FILE PHOTO: Chicago Mayor Rahm Emanuel speaks during an interview at City Hall in Chicago, Illinois, U.S. June 14, 2017. REUTERS/Joshua Lott/File PhotoFebruary 26, 2019
By Suzannah Gonzales
CHICAGO (Reuters) – Chicago voters head to the polls on Tuesday to choose a new mayor in an election expected to lead to an April runoff to determine who will lead the third-largest U.S. city, which has struggled with crime and racial divisions.
Rahm Emanuel, the mayor since 2011 and previously White House chief of staff to former U.S. President Barack Obama, threw the race wide open in September with a surprise announcement that he would not seek a third term.
That led political newcomers as well as well-known names like William Daley, 70, the son and brother of two previous Chicago mayors and former U.S. commerce secretary who succeeded Emanuel as Obama’s chief of staff, to enter the race.
The racially diverse field of 14 is the largest of any Chicago mayoral election, said Jim Allen, Chicago Election Board spokesman. If no candidate receives a majority, the top two vote-getters will face off in a runoff on April 2, he said.
Emanuel faced calls to resign after a video of the fatal police shooting of black teenager Laquan McDonald was released more than a year after the 2014 incident. Ongoing police reform efforts loom large over the vote, with national implications.
President Donald Trump has criticized reforms like mandatory federal oversight of the Chicago Police Department, warning of a “crime spree” in what was historically one of the most violent cities in the United States. Chicago saw its murder rate fall in 2017 and 2018.
White former Chicago police officer Jason Van Dyke was sentenced in January to nearly seven years in prison for murdering McDonald in a landmark case that highlighted the city’s racial tensions.
Lori Lightfoot, 56, a former federal prosecutor who has been prominent in the reform debate as Chicago Police Board president, is running. So is Garry McCarthy, 59, former Chicago police superintendent whom Emanuel fired after the video was released.
Other candidates include Illinois Comptroller Susana Mendoza, 46, and Toni Preckwinkle, 71, Cook County board president.
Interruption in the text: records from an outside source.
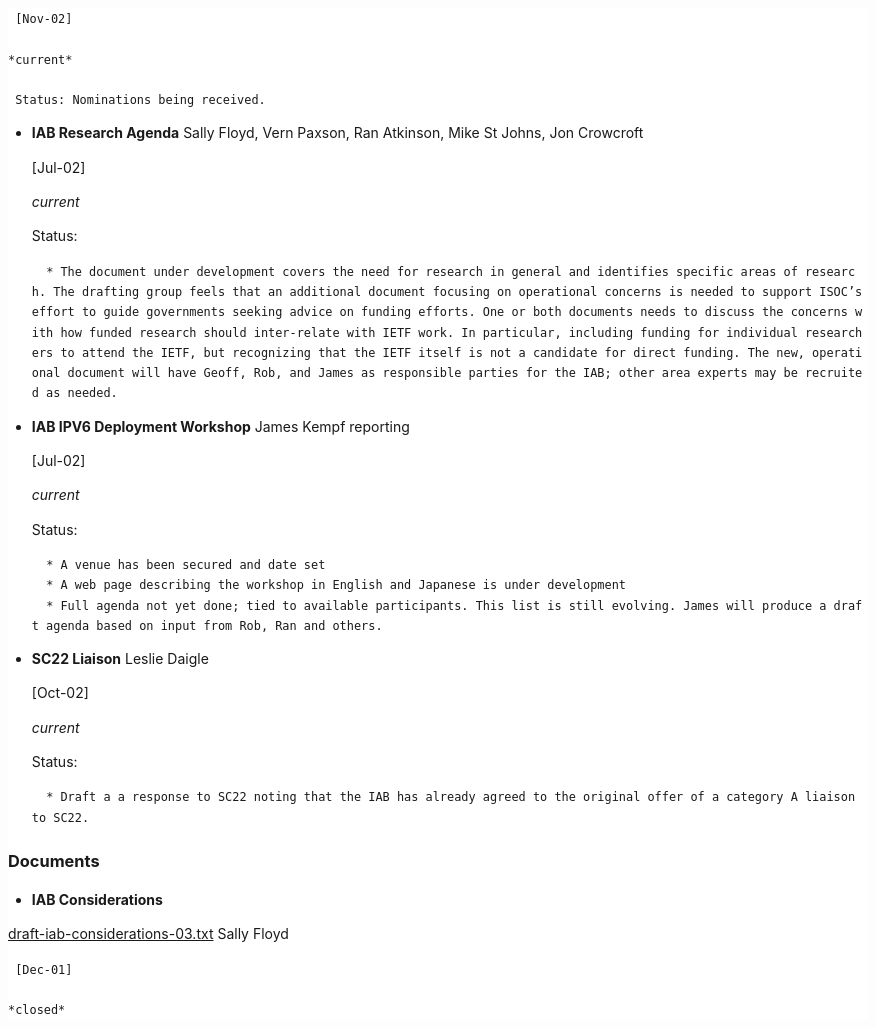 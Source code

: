 	 [Nov-02]  
	
	*current*  
	
	 Status: Nominations being received.
+ **IAB Research Agenda**
	Sally Floyd, Vern Paxson, Ran Atkinson, Mike St Johns, Jon Crowcroft  
	
	 [Jul-02]  
	
	*current*  
	
	 Status:
	
		* The document under development covers the need for research in general and identifies specific areas of research. The drafting group feels that an additional document focusing on operational concerns is needed to support ISOC’s effort to guide governments seeking advice on funding efforts. One or both documents needs to discuss the concerns with how funded research should inter-relate with IETF work. In particular, including funding for individual researchers to attend the IETF, but recognizing that the IETF itself is not a candidate for direct funding. The new, operational document will have Geoff, Rob, and James as responsible parties for the IAB; other area experts may be recruited as needed.
+ **IAB IPV6 Deployment Workshop**
	James Kempf reporting  
	
	 [Jul-02]  
	
	*current*  
	
	 Status:
	
		* A venue has been secured and date set
		* A web page describing the workshop in English and Japanese is under development
		* Full agenda not yet done; tied to available participants. This list is still evolving. James will produce a draft agenda based on input from Rob, Ran and others.
+ **SC22 Liaison**
	Leslie Daigle  
	
	 [Oct-02]  
	
	*current*  
	
	 Status:
	
		* Draft a a response to SC22 noting that the IAB has already agreed to the original offer of a category A liaison to SC22.


### Documents


+ **IAB Considerations**  

[draft-iab-considerations-03.txt](http://www.ietf.org/internet-drafts/draft-iab-considerations-03.txt)
	Sally Floyd  
	
	 [Dec-01]  
	
	*closed*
Amara Enyia, 35, was little known until musician Chance the Rapper endorsed her.
“We’re all predicting there’s going to be a runoff,” Northwestern University political science professor Jaime Dominguez said in a phone interview.
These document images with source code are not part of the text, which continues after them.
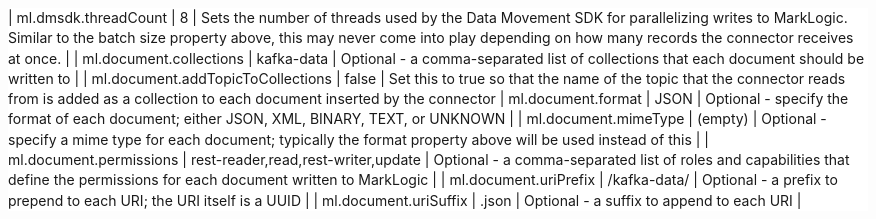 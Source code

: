 | ml.dmsdk.threadCount | 8 | Sets the number of threads used by the Data Movement SDK for parallelizing writes to MarkLogic. Similar to the batch size property above, this may never come into play depending on how many records the connector receives at once. |
| ml.document.collections | kafka-data | Optional - a comma-separated list of collections that each document should be written to |
| ml.document.addTopicToCollections | false | Set this to true so that the name of the topic that the connector reads from is added as a collection to each document inserted by the connector
| ml.document.format | JSON | Optional - specify the format of each document; either JSON, XML, BINARY, TEXT, or UNKNOWN |
| ml.document.mimeType | (empty) | Optional - specify a mime type for each document; typically the format property above will be used instead of this |
| ml.document.permissions | rest-reader,read,rest-writer,update | Optional - a comma-separated list of roles and capabilities that define the permissions for each document written to MarkLogic |
| ml.document.uriPrefix | /kafka-data/ | Optional - a prefix to prepend to each URI; the URI itself is a UUID |
| ml.document.uriSuffix | .json | Optional - a suffix to append to each URI |
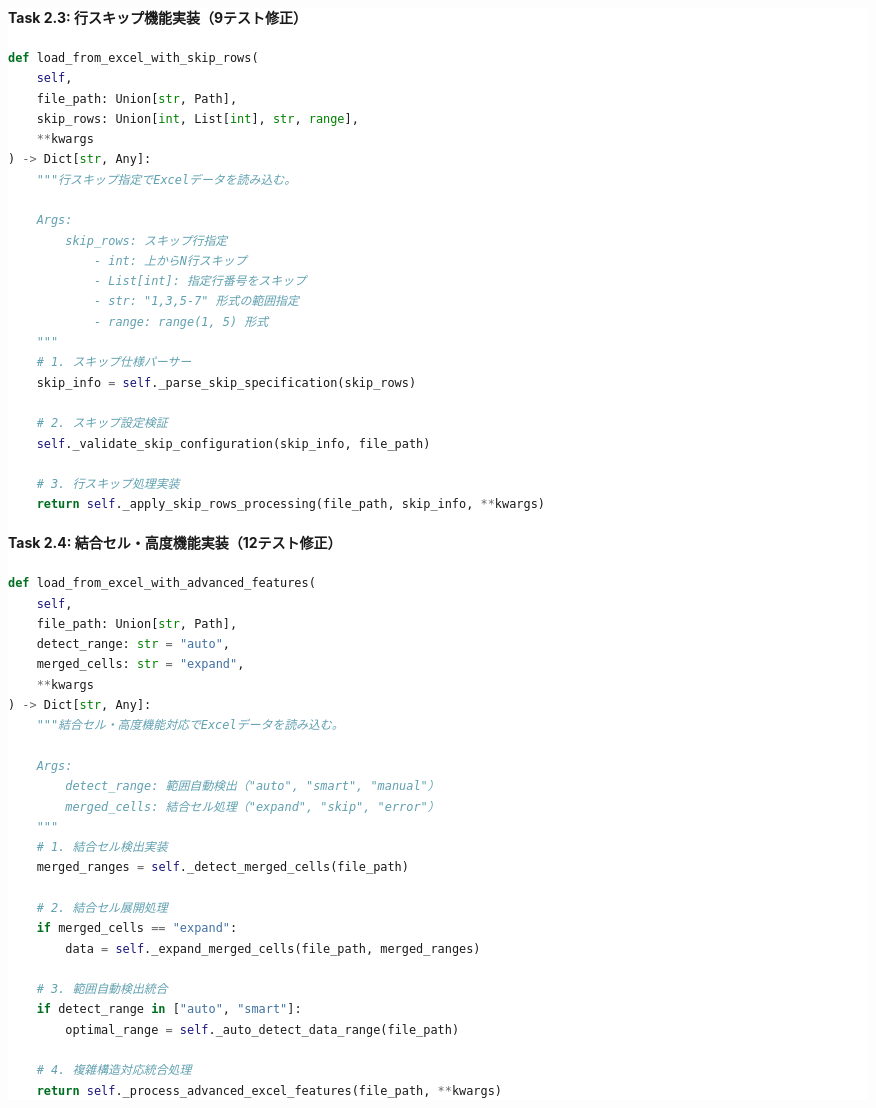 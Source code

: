 #### **Task 2.3: 行スキップ機能実装**（9テスト修正）
```python
def load_from_excel_with_skip_rows(
    self, 
    file_path: Union[str, Path], 
    skip_rows: Union[int, List[int], str, range],
    **kwargs
) -> Dict[str, Any]:
    """行スキップ指定でExcelデータを読み込む。
    
    Args:
        skip_rows: スキップ行指定
            - int: 上からN行スキップ
            - List[int]: 指定行番号をスキップ
            - str: "1,3,5-7" 形式の範囲指定
            - range: range(1, 5) 形式
    """
    # 1. スキップ仕様パーサー
    skip_info = self._parse_skip_specification(skip_rows)
    
    # 2. スキップ設定検証
    self._validate_skip_configuration(skip_info, file_path)
    
    # 3. 行スキップ処理実装
    return self._apply_skip_rows_processing(file_path, skip_info, **kwargs)
```

#### **Task 2.4: 結合セル・高度機能実装**（12テスト修正）
```python
def load_from_excel_with_advanced_features(
    self, 
    file_path: Union[str, Path],
    detect_range: str = "auto",
    merged_cells: str = "expand", 
    **kwargs
) -> Dict[str, Any]:
    """結合セル・高度機能対応でExcelデータを読み込む。
    
    Args:
        detect_range: 範囲自動検出（"auto", "smart", "manual"）
        merged_cells: 結合セル処理（"expand", "skip", "error"）
    """
    # 1. 結合セル検出実装
    merged_ranges = self._detect_merged_cells(file_path)
    
    # 2. 結合セル展開処理
    if merged_cells == "expand":
        data = self._expand_merged_cells(file_path, merged_ranges)
    
    # 3. 範囲自動検出統合
    if detect_range in ["auto", "smart"]:
        optimal_range = self._auto_detect_data_range(file_path)
        
    # 4. 複雑構造対応統合処理
    return self._process_advanced_excel_features(file_path, **kwargs)
```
Dominguez expects a second round with Daley and Preckwinkle, the two candidates he said had the most money. “From there, it could be a toss-up,” he said.
The next Chicago mayor will also inherit a $28 billion unfunded pension liability and escalating contributions to the city’s four retirement systems that will top $2 billion starting in 2023. The debt-dependent and junk-rated Chicago Public Schools, the nation’s third-largest system, is also a mayoral responsibility.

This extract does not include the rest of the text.